Opportunities and Challenges Ahead for Four Commercial Real Estate Sectors
For over 30 years, Brian Buffini has been one of the most respected and trusted leaders in the real estate industry. Join his latest Bold Predictions broadcast to learn about the real state of the market and how agents can use that data to increase their listings and win market share. You’ll also hear from Dr. Lawrence Yun, the Chief Economist at the National Association of REALTORS®, for his insight, advice and predictions on what’s ahead.
Among the many ways COVID-19 impacted the real estate market was how it changed the face of commercial real estate (CRE). As an income-producing property, CRE is solely used for business (rather than residential) purposes. Its primary sub-categories are office spaces, retail, industrial and multifamily.
Thanks to technological innovations, many office workers began working from home during the pandemic. Nearly 3 ½ years after COVID forced office buildings to close, close to 1 billion square feet of office space remains unoccupied in the United States, as of the first quarter of 2023.
This occurred despite more than 2 million in-office jobs being added to the economy since 2020. Although some employees have mandated a “back to the office” post-COVID directive, a hybrid model is here to stay. By some estimates, 64% of employees say they “would consider leaving a job” that did not offer the flexibility of a virtual and/or hybrid model.
A suggestion that often comes up is converting empty office buildings into housing to help reduce U.S. home shortages (especially affordable ones). But nearly half of real estate professionals in a recent U.S. Chamber of Commerce survey said that government red tape/regulations are a “primary barrier to office space conversion.” Forty seven percent said current building layouts are not conducive to change and 44% said environmental regulations are also a concern.
The survey participants noted that they believe flexible workspaces (65%), improved ventilation (63%) and work-from-home/hybrid spaces (61%) will be the top trends over the next few years as owners try to coax more workers back to the office.
More retail stores actually opened than closed in 2022 and 2023. Although some chains are closing locations or shutting down completely, others such as dollar chains and discount stores, are picking up the pace. General merchandise retailers, such as Target and Walmart, and auto parts businesses, are also anticipated to stay strong.
And while it’s true many malls have become obsolete, high-end malls are alive and well, with retail sales increasing to nearly $819 billion in 2022.
Industrial starts fell in 2023 to 204.3 million square feet, compared to 614.1 million in 2022 and 586 million in 2021, in part due to interest rate hikes and stricter lending standards. But the sector is anticipated to remain strong, spurred by increasing growth of e-commerce sales, as distribution networks must be large and decentralized in order to deliver goods quickly.
The top three industrial markets are all in California (the Inland Empire, Los Angeles and Orange County). On the East Coast, the top markets are Boston, New Jersey and Bridgeport, Conn.

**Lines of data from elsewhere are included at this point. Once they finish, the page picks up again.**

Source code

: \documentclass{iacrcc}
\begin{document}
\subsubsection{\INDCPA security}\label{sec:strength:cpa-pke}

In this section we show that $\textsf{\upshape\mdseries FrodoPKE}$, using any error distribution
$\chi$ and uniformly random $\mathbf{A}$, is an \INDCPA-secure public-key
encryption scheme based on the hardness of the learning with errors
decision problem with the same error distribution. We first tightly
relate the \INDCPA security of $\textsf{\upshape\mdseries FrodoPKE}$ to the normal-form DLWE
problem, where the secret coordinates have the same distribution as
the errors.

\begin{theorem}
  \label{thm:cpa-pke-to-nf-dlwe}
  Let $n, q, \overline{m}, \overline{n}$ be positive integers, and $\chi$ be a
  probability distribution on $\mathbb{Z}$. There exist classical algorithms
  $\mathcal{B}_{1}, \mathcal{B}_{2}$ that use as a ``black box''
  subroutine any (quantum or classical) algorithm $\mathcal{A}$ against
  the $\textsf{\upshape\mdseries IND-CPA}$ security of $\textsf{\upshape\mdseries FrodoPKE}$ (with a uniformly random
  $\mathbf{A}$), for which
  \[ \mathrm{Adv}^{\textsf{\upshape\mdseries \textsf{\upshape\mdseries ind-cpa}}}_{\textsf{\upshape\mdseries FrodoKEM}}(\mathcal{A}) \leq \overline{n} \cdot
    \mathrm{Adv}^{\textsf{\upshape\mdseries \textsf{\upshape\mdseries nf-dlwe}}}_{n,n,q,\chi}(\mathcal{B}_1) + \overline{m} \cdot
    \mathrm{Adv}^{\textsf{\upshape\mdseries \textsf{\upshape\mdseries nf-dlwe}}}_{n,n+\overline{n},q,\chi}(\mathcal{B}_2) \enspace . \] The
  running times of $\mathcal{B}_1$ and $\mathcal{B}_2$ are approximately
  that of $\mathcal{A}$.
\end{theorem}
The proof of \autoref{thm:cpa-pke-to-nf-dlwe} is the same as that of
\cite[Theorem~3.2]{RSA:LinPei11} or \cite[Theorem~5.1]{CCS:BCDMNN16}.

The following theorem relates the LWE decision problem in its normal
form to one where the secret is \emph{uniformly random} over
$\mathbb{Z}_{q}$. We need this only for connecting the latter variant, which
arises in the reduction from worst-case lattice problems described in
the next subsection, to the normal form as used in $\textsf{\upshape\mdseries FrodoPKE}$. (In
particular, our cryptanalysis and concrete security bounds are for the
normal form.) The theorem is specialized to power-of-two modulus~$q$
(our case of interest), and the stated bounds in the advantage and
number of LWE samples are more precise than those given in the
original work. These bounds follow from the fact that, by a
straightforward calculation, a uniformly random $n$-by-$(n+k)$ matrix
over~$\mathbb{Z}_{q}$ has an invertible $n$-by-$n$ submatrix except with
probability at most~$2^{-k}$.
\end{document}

The multifamily sector experienced “subdued but positive demand” during the first half of 2023, according to Fannie Mae. The ongoing housing inventory shortage, along with high interest rates and home prices, were contributing factors.
The agency anticipates that an expected economic slowdown combined with over one million units currently being built will slow down this sector in the short term. Fannie Mae’s analysts believe the nationwide vacancy rate will be around 6% by the end of 2023 to peak at 6.25% in 2025 before dropping back to 6% in 2025.
CRE mortgages are secured through liens on the property and are often only five year terms, although they may range up to 20 years. Over the next 5 years, more than $2.5 trillion in commercial real estate debt will mature. Nearly three quarters of those loans are from local or regional banks. As many of those loans were financed when base interest rates were near zero, there is growing concern about what the impact will be on those banks when the loans need to be renegotiated at the current higher rates. As of September 2023, delinquency rates for commercial real estate loans were increasing but still historically low.
Some analysts, including J.P. Morgan, expect that rather than force borrowers into foreclosing, lenders may offer “short-term forbearance or even modify their loans” instead of repossessing a property that they would have to manage or sell.